[Rendered images with source text]
:::

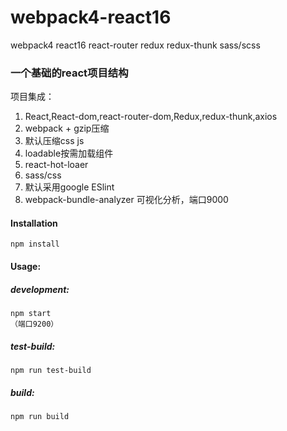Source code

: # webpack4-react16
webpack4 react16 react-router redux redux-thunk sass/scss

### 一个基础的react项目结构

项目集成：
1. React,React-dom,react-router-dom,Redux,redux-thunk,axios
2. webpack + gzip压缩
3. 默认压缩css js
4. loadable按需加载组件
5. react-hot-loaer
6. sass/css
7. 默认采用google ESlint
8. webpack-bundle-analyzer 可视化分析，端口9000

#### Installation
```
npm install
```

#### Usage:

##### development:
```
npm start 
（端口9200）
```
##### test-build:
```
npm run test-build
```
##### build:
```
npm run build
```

:::

Write the entries out again exactly as they appear, with the pictures omitted.

> WRITTEN RESPONSE:
Source code

: # webpack4-react16
webpack4 react16 react-router redux redux-thunk sass/scss

### 一个基础的react项目结构

项目集成：
1. React,React-dom,react-router-dom,Redux,redux-thunk,axios
2. webpack + gzip压缩
3. 默认压缩css js
4. loadable按需加载组件
5. react-hot-loaer
6. sass/css
7. 默认采用google ESlint
8. webpack-bundle-analyzer 可视化分析，端口9000

#### Installation
```
npm install
```

#### Usage:

##### development:
```
npm start 
（端口9200）
```
##### test-build:
```
npm run test-build
```
##### build:
```
npm run build
```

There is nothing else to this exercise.